**Work request:**
Lines from the one with "## Back End" up to and including the one with "On March 18, 2018" are to be copied exactly from the records below, without their pictures.

Document images with source code:
++++++

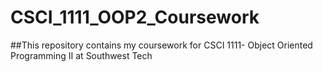 # CSCI_1111_OOP2_Coursework

##This repository contains my coursework for CSCI 1111- Object Oriented Programming II at Southwest Tech
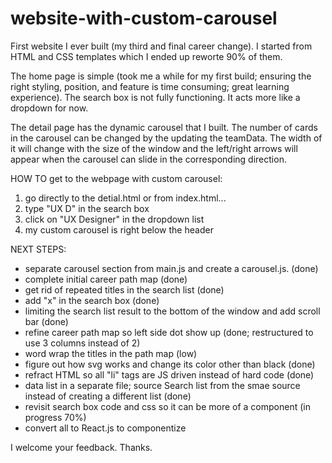 # website-with-custom-carousel

First website I ever built (my third and final career change). I started from HTML and CSS templates which I ended up reworte 90% of them. 

The home page is simple (took me a while for my first build; ensuring the right styling, position, and feature is time consuming; great learning experience).  The search box is not fully functioning.  It acts more like a dropdown for now.

The detail page has the dynamic carousel that I built.  The number of cards in the carousel can be changed by the updating the teamData.  The width of it will change with the size of the window and the left/right arrows will appear when the carousel can slide in the corresponding direction.

HOW TO get to the webpage with custom carousel:
1) go directly to the detial.html
or from index.html...
1) type "UX D" in the search box
2) click on "UX Designer" in the dropdown list
3) my custom carousel is right below the header

NEXT STEPS:
+ separate carousel section from main.js and create a carousel.js. (done)
+ complete initial career path map (done)
+ get rid of repeated titles in the search list (done)
+ add "x" in the search box (done)
+ limiting the search list result to the bottom of the window and add scroll bar (done)
+ refine career path map so left side dot show up (done; restructured to use 3 columns instead of 2)
+ word wrap the titles in the path map (low)
+ figure out how svg works and change its color other than black (done)
+ refract HTML so all "li" tags are JS driven instead of hard code (done)
+ data list in a separate file; source Search list from the smae source instead of creating a different list (done)
+ revisit search box code and css so it can be more of a component (in progress 70%)
+ convert all to React.js to componentize
  
I welcome your feedback.
Thanks.
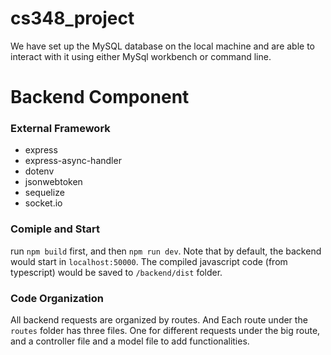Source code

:# cs348_project

We have set up the MySQL database on the local machine and are able to interact with it using either MySql workbench or command line.

# Backend Component

### External Framework

- express
- express-async-handler
- dotenv
- jsonwebtoken
- sequelize
- socket.io

### Comiple and Start

run `npm build` first, and then `npm run dev`. Note that by default, the backend would start in `localhost:50000`. The compiled javascript code (from typescript) would be saved to `/backend/dist` folder.


### Code Organization

All backend requests are organized by routes. And Each route under the `routes` folder has three files. One for different requests under the big route, and a controller file and a model file to add functionalities.

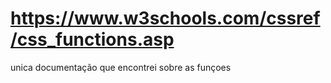 # https://www.w3schools.com/cssref/css_functions.asp


unica documentação que encontrei sobre as funçoes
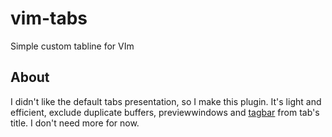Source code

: # vim-tabs
Simple custom tabline for VIm

## About
I didn't like the default tabs presentation, so I make this plugin. It's light and efficient, exclude duplicate buffers, previewwindows and [tagbar](https://github.com/majutsushi/tagbar) from tab's title. I don't need more for now.
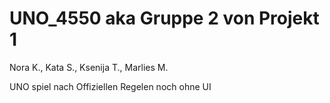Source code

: # UNO_4550 aka Gruppe 2 von Projekt 1

Nora K., Kata S., Ksenija T., Marlies M.

UNO spiel nach Offiziellen Regelen noch ohne UI

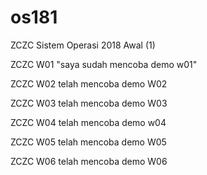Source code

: # os181
ZCZC Sistem Operasi 2018 Awal (1) 


ZCZC W01 "saya sudah mencoba demo w01"


ZCZC W02 telah mencoba demo W02


ZCZC W03 telah mencoba demo W03


ZCZC W04 telah mencoba demo w04


ZCZC W05 telah mencoba demo W05


ZCZC W06 telah mencoba demo W06
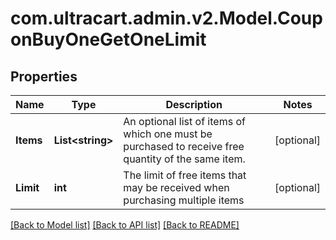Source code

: 
# com.ultracart.admin.v2.Model.CouponBuyOneGetOneLimit

## Properties

Name | Type | Description | Notes
------------ | ------------- | ------------- | -------------
**Items** | **List&lt;string&gt;** | An optional list of items of which one must be purchased to receive free quantity of the same item. | [optional] 
**Limit** | **int** | The limit of free items that may be received when purchasing multiple items | [optional] 

[[Back to Model list]](../README.md#documentation-for-models)
[[Back to API list]](../README.md#documentation-for-api-endpoints)
[[Back to README]](../README.md)

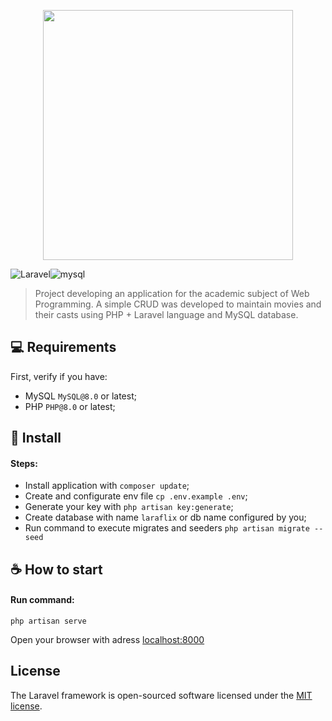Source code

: <p align="center"><a href="https://laravel.com" target="_blank"><img src="https://raw.githubusercontent.com/laravel/art/master/logo-lockup/5%20SVG/2%20CMYK/1%20Full%20Color/laravel-logolockup-cmyk-red.svg" width="400"></a></p>

![Laravel](https://img.shields.io/badge/laravel-%23FF2D20.svg?style=for-the-badge&logo=laravel&logoColor=white)![mysql](https://img.shields.io/badge/MySQL-00000F?style=for-the-badge&logo=mysql&logoColor=white)

> Project developing an application for the academic subject of Web Programming. A simple CRUD was developed to maintain movies and their casts using PHP + Laravel language and MySQL database.

## 💻 Requirements

First, verify if you have:

* MySQL `MySQL@8.0` or latest;
* PHP `PHP@8.0` or latest;

## 🚀 Install

#### Steps:

* Install application with  ``composer update``;
* Create and configurate env file ``cp .env.example .env``;
* Generate your key with ``php artisan key:generate``;
* Create database with name  ``laraflix`` or db name configured by you;
* Run command to execute migrates and seeders ``php artisan migrate --seed``

## ☕ How to start

#### Run command:

``php artisan serve``

Open your browser with adress [localhost:8000](http://localhost:8000)

## License

The Laravel framework is open-sourced software licensed under the [MIT license](https://opensource.org/licenses/MIT).
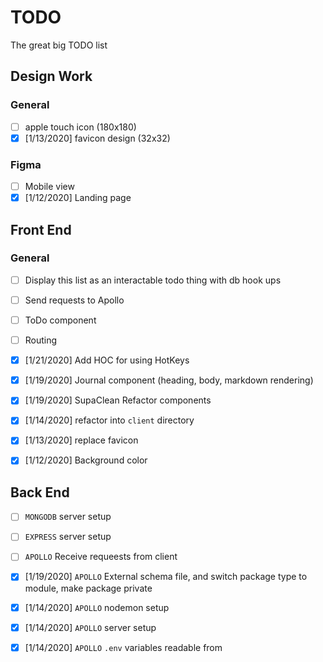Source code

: # TODO

The great big TODO list

## Design Work

### General
- [ ] apple touch icon (180x180)
- [x] [1/13/2020] favicon design (32x32)

### Figma
- [ ] Mobile view
- [x] [1/12/2020] Landing page

## Front End
### General
- [ ] Display this list as an interactable todo thing with db hook ups
- [ ] Send requests to Apollo
- [ ] ToDo component
- [ ] Routing

- [x] [1/21/2020] Add HOC for using HotKeys
- [x] [1/19/2020] Journal component (heading, body, markdown rendering)
- [x] [1/19/2020] SupaClean Refactor components
- [x] [1/14/2020] refactor into `client` directory
- [x] [1/13/2020] replace favicon
- [x] [1/12/2020] Background color

## Back End
- [ ] `MONGODB` server setup
- [ ] `EXPRESS` server setup
- [ ] `APOLLO` Receive requeests from client

- [x] [1/19/2020] `APOLLO` External schema file, and switch package type to module, make package private
- [x] [1/14/2020] `APOLLO` nodemon setup
- [x] [1/14/2020] `APOLLO` server setup
- [x] [1/14/2020] `APOLLO` `.env` variables readable from
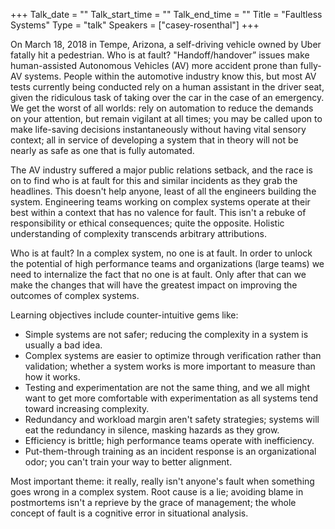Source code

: +++
Talk_date = ""
Talk_start_time = ""
Talk_end_time = ""
Title = "Faultless Systems"
Type = "talk"
Speakers = ["casey-rosenthal"]
+++



On March 18, 2018 in Tempe, Arizona, a self-driving vehicle owned by Uber fatally hit a pedestrian.  Who is at fault?  "Handoff/handover” issues make human-assisted Autonomous Vehicles (AV) more accident prone than fully-AV systems.  People within the automotive industry know this, but most AV tests currently being conducted rely on a human assistant in the driver seat, given the ridiculous task of taking over the car in the case of an emergency.  We get the worst of all worlds: rely on automation to reduce the demands on your attention, but remain vigilant at all times; you may be called upon to make life-saving decisions instantaneously without having vital sensory context; all in service of developing a system that in theory will not be nearly as safe as one that is fully automated.

The AV industry suffered a major public relations setback, and the race is on to find who is at fault for this and similar incidents as they grab the headlines.  This doesn't help anyone, least of all the engineers building the system.  Engineering teams working on complex systems operate at their best within a context that has no valence for fault.  This isn't a rebuke of responsibility or ethical consequences; quite the opposite.  Holistic understanding of complexity transcends arbitrary attributions.

Who is at fault?  In a complex system, no one is at fault.  In order to unlock the potential of high performance teams and organizations (large teams) we need to internalize the fact that no one is at fault.  Only after that can we make the changes that will have the greatest impact on improving the outcomes of complex systems.

Learning objectives include counter-intuitive gems like:

* Simple systems are not safer; reducing the complexity in a system is usually a bad idea.
* Complex systems are easier to optimize through verification rather than validation; whether a system works is more important to measure than how it works.
* Testing and experimentation are not the same thing, and we all might want to get more comfortable with experimentation as all systems tend toward increasing complexity. 
* Redundancy and workload margin aren't safety strategies; systems will eat the redundancy in silence, masking hazards as they grow.
* Efficiency is brittle; high performance teams operate with inefficiency.
* Put-them-through training as an incident response is an organizational odor; you can't train your way to better alignment.

Most important theme: it really, really isn't anyone's fault when something goes wrong in a complex system.  Root cause is a lie; avoiding blame in postmortems isn't a reprieve by the grace of management; the whole concept of fault is a cognitive error in situational analysis.
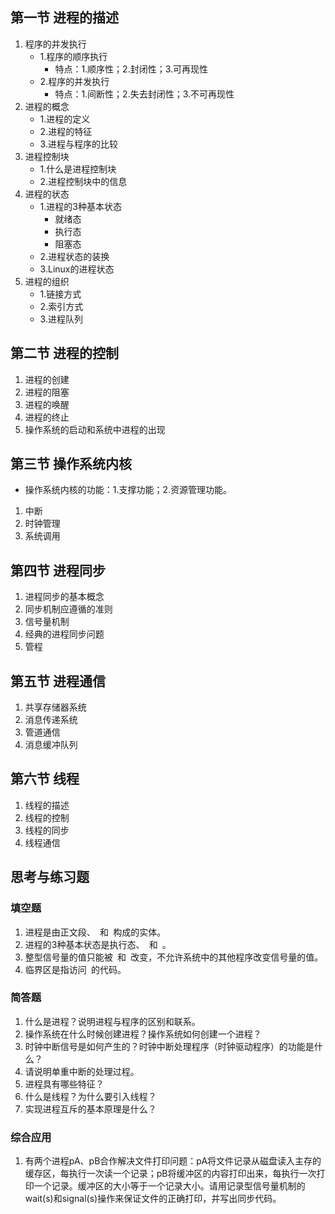 ## 第一节 进程的描述
1. 程序的并发执行
    - 1.程序的顺序执行
        - 特点：1.顺序性；2.封闭性；3.可再现性
    - 2.程序的并发执行
        - 特点：1.间断性；2.失去封闭性；3.不可再现性
2. 进程的概念
    - 1.进程的定义
    - 2.进程的特征
    - 3.进程与程序的比较
3. 进程控制块
    - 1.什么是进程控制块
    - 2.进程控制块中的信息
4. 进程的状态
    - 1.进程的3种基本状态
        - 就绪态
        - 执行态
        - 阻塞态
    - 2.进程状态的装换
    - 3.Linux的进程状态
5. 进程的组织
    - 1.链接方式
    - 2.索引方式
    - 3.进程队列

## 第二节 进程的控制
1. 进程的创建
2. 进程的阻塞
3. 进程的唤醒
4. 进程的终止
5. 操作系统的启动和系统中进程的出现

## 第三节 操作系统内核
- 操作系统内核的功能：1.支撑功能；2.资源管理功能。
1. 中断
2. 时钟管理
3. 系统调用

## 第四节 进程同步
1. 进程同步的基本概念
2. 同步机制应遵循的准则
3. 信号量机制
4. 经典的进程同步问题
5. 管程

## 第五节 进程通信
1. 共享存储器系统
2. 消息传递系统
3. 管道通信
4. 消息缓冲队列

## 第六节 线程
1. 线程的描述
2. 线程的控制
3. 线程的同步
4. 线程通信

## 思考与练习题

### 填空题
1. 进程是由正文段、` `和` `构成的实体。
2. 进程的3种基本状态是执行态、` `和` `。
3. 整型信号量的值只能被` `和` `改变，不允许系统中的其他程序改变信号量的值。
4. 临界区是指访问` `的代码。

### 简答题
1. 什么是进程？说明进程与程序的区别和联系。
2. 操作系统在什么时候创建进程？操作系统如何创建一个进程？
3. 时钟中断信号是如何产生的？时钟中断处理程序（时钟驱动程序）的功能是什么？
4. 请说明单重中断的处理过程。
5. 进程具有哪些特征？
6. 什么是线程？为什么要引入线程？
7. 实现进程互斥的基本原理是什么？

### 综合应用
1. 有两个进程pA、pB合作解决文件打印问题：pA将文件记录从磁盘读入主存的缓存区，每执行一次读一个记录；pB将缓冲区的内容打印出来，每执行一次打印一个记录。缓冲区的大小等于一个记录大小。请用记录型信号量机制的wait(s)和signal(s)操作来保证文件的正确打印，并写出同步代码。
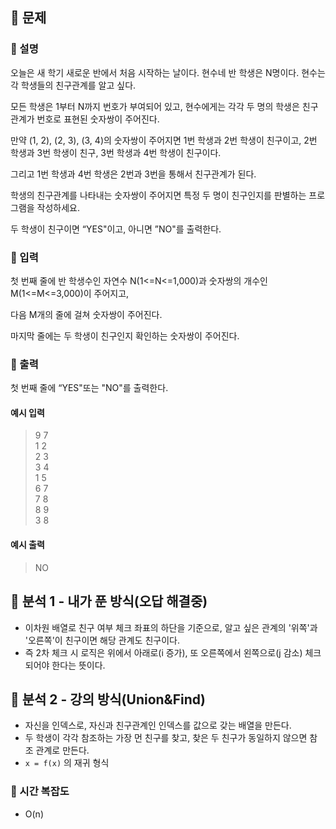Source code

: ## 📍 문제

### 🧷 설명

오늘은 새 학기 새로운 반에서 처음 시작하는 날이다. 현수네 반 학생은 N명이다. 현수는 각 학생들의 친구관계를 알고 싶다.

모든 학생은 1부터 N까지 번호가 부여되어 있고, 현수에게는 각각 두 명의 학생은 친구 관계가 번호로 표현된 숫자쌍이 주어진다.

만약 (1, 2), (2, 3), (3, 4)의 숫자쌍이 주어지면 1번 학생과 2번 학생이 친구이고, 2번 학생과 3번 학생이 친구, 3번 학생과 4번 학생이 친구이다.

그리고 1번 학생과 4번 학생은 2번과 3번을 통해서 친구관계가 된다.

학생의 친구관계를 나타내는 숫자쌍이 주어지면 특정 두 명이 친구인지를 판별하는 프로그램을 작성하세요.

두 학생이 친구이면 “YES"이고, 아니면 ”NO"를 출력한다.

### 🧷 입력

첫 번째 줄에 반 학생수인 자연수 N(1<=N<=1,000)과 숫자쌍의 개수인 M(1<=M<=3,000)이 주어지고,

다음 M개의 줄에 걸쳐 숫자쌍이 주어진다.

마지막 줄에는 두 학생이 친구인지 확인하는 숫자쌍이 주어진다.

### 🧷 출력

첫 번째 줄에 “YES"또는 "NO"를 출력한다.

#### 예시 입력  
>  9 7  
1 2  
2 3  
3 4  
1 5  
6 7  
7 8  
8 9  
3 8


#### 예시 출력  
> NO

## 📍 분석 1 - 내가 푼 방식(오답 해결중)

- 이차원 배열로 친구 여부 체크 좌표의 하단을 기준으로, 알고 싶은 관계의 '위쪽'과 '오른쪽'이 친구이면 해당 관계도 친구이다.
- 즉 2차 체크 시 로직은 위에서 아래로(i 증가), 또 오른쪽에서 왼쪽으로(j 감소) 체크되어야 한다는 뜻이다.

## 📍 분석 2 - 강의 방식(Union&Find)

- 자신을 인덱스로, 자신과 친구관계인 인덱스를 값으로 갖는 배열을 만든다.
- 두 학생이 각각 참조하는 가장 먼 친구를 찾고, 찾은 두 친구가 동일하지 않으면 참조 관계로 만든다.
- `x = f(x)` 의 재귀 형식

### 🧷 시간 복잡도
- O(n)
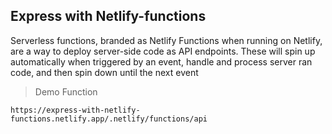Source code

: ## Express with Netlify-functions

Serverless functions, branded as Netlify Functions when running on Netlify, are a way to deploy server-side code as API endpoints. These will spin up automatically when triggered by an event, handle and process server ran code, and then spin down until the next event


> Demo Function 

    https://express-with-netlify-functions.netlify.app/.netlify/functions/api
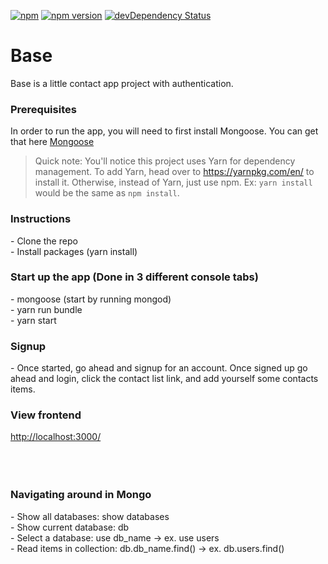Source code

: [![npm](https://img.shields.io/npm/v/npm.svg?maxAge=2592000)]()
[![npm version](https://badge.fury.io/js/express.svg)](https://badge.fury.io/js/express)
[![devDependency Status](https://david-dm.org/dwyl/esta/dev-status.svg)](https://david-dm.org/dwyl/esta#info=devDependencies)

# Base
Base is a little contact app project with authentication.

<h3>Prerequisites</h3>
<p>In order to run the app, you will need to first install Mongoose. You can get that here <a href='http://mongoosejs.com/'>Mongoose</a>

>Quick note: You'll notice this project uses Yarn for dependency management. To add Yarn, head over to https://yarnpkg.com/en/ to install it. Otherwise, instead of Yarn, just use npm. Ex: `yarn install` would be the same as `npm install`.

<h3>Instructions</h3>
- Clone the repo <br />
- Install packages (yarn install)

<h3>Start up the app (Done in 3 different console tabs)</h3>
- mongoose (start by running mongod) <br />
- yarn run bundle <br />
- yarn start

<h3>Signup</h3>
- Once started, go ahead and signup for an account. Once signed up go ahead and login, click the contact list link, and add yourself some contacts items.

<h3>View frontend</h3>
<a href='http://localhost:3000/'>http://localhost:3000/</a>

<br />
<br />
<br />
<br />

<h3>Navigating around in Mongo</h3>
- Show all databases: show databases <br />
- Show current database: db <br />
- Select a database: use db_name -> ex. use users <br />
- Read items in collection: db.db_name.find() -> ex. db.users.find() <br />
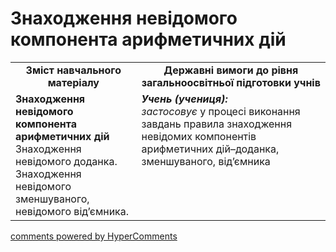 # Знаходження невідомого компонента арифметичних дій
<table>
  <tr>
    <td width="40%" align="center"><b>Зміст навчального матеріалу<b></td>
    <td width="60%" align="center"><b>Державні вимоги до рівня загальноосвітньої підготовки учнів</b></td>
  </tr>
  <tr>
    <td width="40%" style="vertical-align:top !important;"><b>Знаходження невідомого компонента арифметичних дій</b><br>
Знаходження невідомого доданка.<br>
Знаходження невідомого зменшуваного, невідомого від’ємника.<br></td>
    <td width="60%" style="vertical-align:top !important;"><i><b>Учень (учениця):</b></i><br>
<i>застосовує</i> у процесі виконання завдань правила знаходження невідомих компонентів арифметичних дій–доданка, зменшуваного, від’ємника<br></td>
  </tr>
</table>

<div id="hypercomments_widget"></div>
<a href="http://hypercomments.com" class="hc-link" title="comments widget">comments powered by HyperComments</a>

++++++

**Task answer:**
## Back End
- [ ] `MONGODB` server setup
- [ ] `EXPRESS` server setup
- [ ] `APOLLO` Receive requeests from client

- [x] [1/19/2020] `APOLLO` External schema file, and switch package type to module, make package private
- [x] [1/14/2020] `APOLLO` nodemon setup
- [x] [1/14/2020] `APOLLO` server setup
- [x] [1/14/2020] `APOLLO` `.env` variables readable from
Source code

: +++
Talk_date = ""
Talk_start_time = ""
Talk_end_time = ""
Title = "Faultless Systems"
Type = "talk"
Speakers = ["casey-rosenthal"]
+++



On March 18, 2018 in Tempe, Arizona, a self-driving vehicle owned by Uber fatally hit a pedestrian.  Who is at fault?  "Handoff/handover” issues make human-assisted Autonomous Vehicles (AV) more accident prone than fully-AV systems.  People within the automotive industry know this, but most AV tests currently being conducted rely on a human assistant in the driver seat, given the ridiculous task of taking over the car in the case of an emergency.  We get the worst of all worlds: rely on automation to reduce the demands on your attention, but remain vigilant at all times; you may be called upon to make life-saving decisions instantaneously without having vital sensory context; all in service of developing a system that in theory will not be nearly as safe as one that is fully automated.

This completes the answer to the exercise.